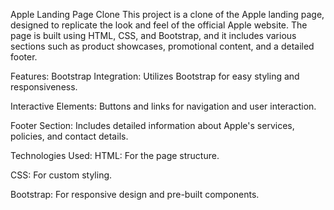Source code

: Apple Landing Page Clone
This project is a clone of the Apple landing page, designed to replicate the look and feel of the official Apple website. The page is built using HTML, CSS, and Bootstrap, and it includes various sections such as product showcases, promotional content, and a detailed footer.

Features:
Bootstrap Integration: Utilizes Bootstrap for easy styling and responsiveness.

Interactive Elements: Buttons and links for navigation and user interaction.

Footer Section: Includes detailed information about Apple's services, policies, and contact details.

Technologies Used:
HTML: For the page structure.

CSS: For custom styling.

Bootstrap: For responsive design and pre-built components.

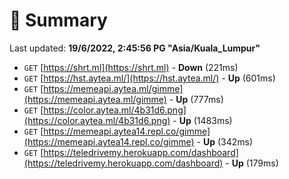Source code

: # 📖 Summary
Last updated: **19/6/2022, 2:45:56 PG "Asia/Kuala_Lumpur"**

- `GET` [https://shrt.ml](https://shrt.ml) - **Down** (221ms)
- `GET` [https://hst.aytea.ml/](https://hst.aytea.ml/) - **Up** (601ms)
- `GET` [https://memeapi.aytea.ml/gimme](https://memeapi.aytea.ml/gimme) - **Up** (777ms)
- `GET` [https://color.aytea.ml/4b31d6.png](https://color.aytea.ml/4b31d6.png) - **Up** (1483ms)
- `GET` [https://memeapi.aytea14.repl.co/gimme](https://memeapi.aytea14.repl.co/gimme) - **Up** (342ms)
- `GET` [https://teledrivemy.herokuapp.com/dashboard](https://teledrivemy.herokuapp.com/dashboard) - **Up** (179ms)
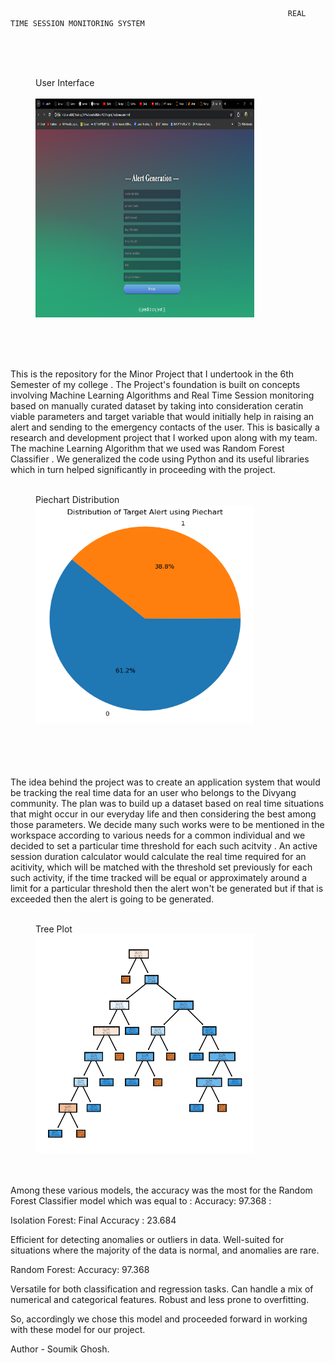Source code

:                                                                   REAL TIME SESSION MONITORING SYSTEM 
 <br>
 <br>
 <br>

 <figure>
  <t><figcaption>User Interface</figcaption></t>
   <br>
  <t><img src="Pictorial-Representation/Interface.png" height="350" width="350" ></t>  
</figure>
 <br>
 <br>
 <br>

This is the repository for the Minor Project that I undertook in the 6th Semester of my college .
The Project's foundation is built on concepts involving Machine Learning Algorithms and Real Time Session monitoring
based on manually curated dataset by taking into consideration ceratin viable parameters and target variable that would initially help in 
raising an alert and sending to the emergency contacts of the user. This is basically a research and development project that I worked upon 
along with my team. The machine Learning Algorithm that we used was Random Forest Classifier . We generalized the code using Python and its useful libraries 
which in turn helped significantly in proceeding with the project.
 <br>
 <br>
 
<figure>
  <figcaption>Piechart Distribution</figcaption>
  <img src="Pictorial-Representation/PieChart.png" height="350" width="350" >  
</figure>

<br>
<br>
<br>
<br>
The idea behind the project was to create an application system that would be tracking the real time data for an user who belongs to the Divyang community. 
The plan was to build up a dataset based on real time situations that might occur in our everyday life and then considering the best among those parameters.
We decide many such works were to be mentioned in the workspace according to various needs for a common individual and we decided to set a particular time threshold 
for each such acitvity . An active session duration calculator would calculate the real time required for an acitivity, which will be matched with the threshold set previously
for each such activity, if the time tracked will be equal or approximately around a limit for  a particular threshold then the alert won't be generated but if that is exceeded
then the alert is going to be generated.
<br>
<br>
<figure>
  <figcaption>Tree Plot</figcaption>
  <img src="Pictorial-Representation/Tree%20Plot.png" height="350" width="350" >  
</figure>
<br>
<br>
Among these various models, the accuracy was the most for the Random Forest Classifier model which was equal to : Accuracy: 97.368   : 


Isolation Forest: Final Accuracy : 23.684

Efficient for detecting anomalies or outliers in data.
Well-suited for situations where the majority of the data is normal, and anomalies are rare.



Random Forest:  Accuracy: 97.368

Versatile for both classification and regression tasks.
Can handle a mix of numerical and categorical features.
Robust and less prone to overfitting.


So, accordingly we chose this model and proceeded forward in working with these model for our project.



Author - Soumik Ghosh.

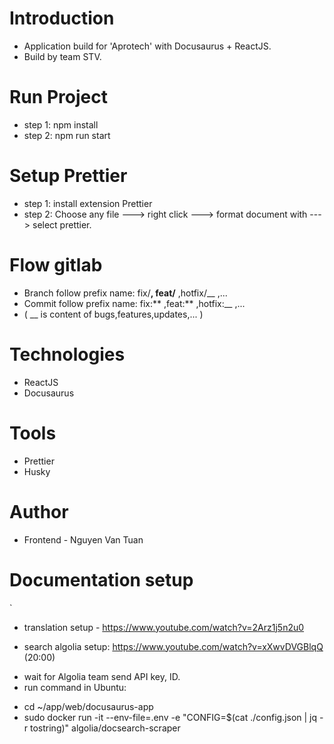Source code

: # Introduction

- Application build for 'Aprotech' with Docusaurus + ReactJS.
- Build by team STV.

# Run Project

- step 1: npm install
- step 2: npm run start

# Setup Prettier

- step 1: install extension Prettier
- step 2: Choose any file ---> right click ---> format document with ---> select prettier.

# Flow gitlab

- Branch follow prefix name: fix/**, feat/** ,hotfix/\_\_ ,...
- Commit follow prefix name: fix:** ,feat:** ,hotfix:\_\_ ,...
- ( \_\_ is content of bugs,features,updates,... )

# Technologies

- ReactJS
- Docusaurus

# Tools

- Prettier
- Husky

# Author

- Frontend - Nguyen Van Tuan

# Documentation setup

`

- translation setup - https://www.youtube.com/watch?v=2Arz1j5n2u0

- search algolia setup: https://www.youtube.com/watch?v=xXwvDVGBlqQ (20:00)

* wait for Algolia team send API key, ID.
* run command in Ubuntu:

- cd ~/app/web/docusaurus-app
- sudo docker run -it --env-file=.env -e "CONFIG=$(cat ./config.json | jq -
  r tostring)" algolia/docsearch-scraper
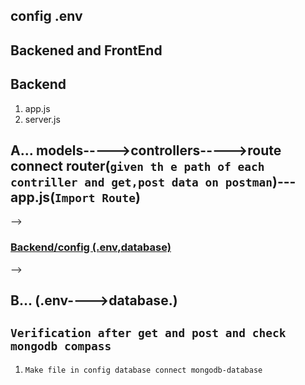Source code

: ## config .env

## Backened and FrontEnd

## Backend

1. app.js
2. server.js

<!-- connected router on port 3004 -->

## A... models----->controllers----->route connect router(`given th e path of each contriller and get,post data on postman`)---app.js(`Import Route`)

<!-- connected router on port 3004 -->

 <!-- <----   connected Mongo on ${data.connection.host} ---->  -->

### [Backend/config (.env,database)]()

 <!-- <----   connected Mongo on ${data.connection.host} ---->  -->

## B... (.env---->database.)

## `Verification after get and post and check mongodb compass `

1. `Make file in config database connect mongodb-database`


<!-- >------------------------------------< -->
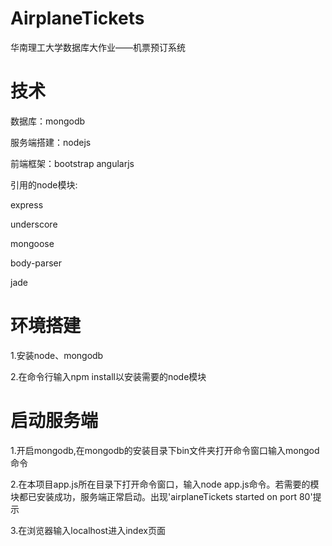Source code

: AirplaneTickets
===============

华南理工大学数据库大作业——机票预订系统


技术
===============

数据库：mongodb

服务端搭建：nodejs

前端框架：bootstrap angularjs


引用的node模块:

express

underscore

mongoose

body-parser

jade


环境搭建
===============

1.安装node、mongodb

2.在命令行输入npm install以安装需要的node模块


启动服务端
===============

1.开启mongodb,在mongodb的安装目录下bin文件夹打开命令窗口输入mongod命令

2.在本项目app.js所在目录下打开命令窗口，输入node app.js命令。若需要的模块都已安装成功，服务端正常启动。出现'airplaneTickets started on port 80'提示

3.在浏览器输入localhost进入index页面
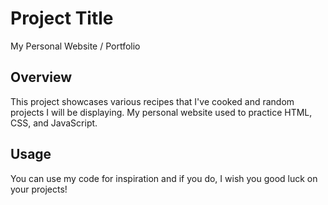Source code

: # Project Title
My Personal Website / Portfolio

## Overview
This project showcases various recipes that I've cooked and random projects I will be displaying.
My personal website used to practice HTML, CSS, and JavaScript.

## Usage
You can use my code for inspiration and if you do, I wish you good luck on your projects!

PROMPT: Whenever a line in the material above holds the string "Tree", copy that line in full.

YOUR SOLUTION:
  <figcaption>Tree Plot</figcaption>
  <img src="Pictorial-Representation/Tree%20Plot.png" height="350" width="350" >  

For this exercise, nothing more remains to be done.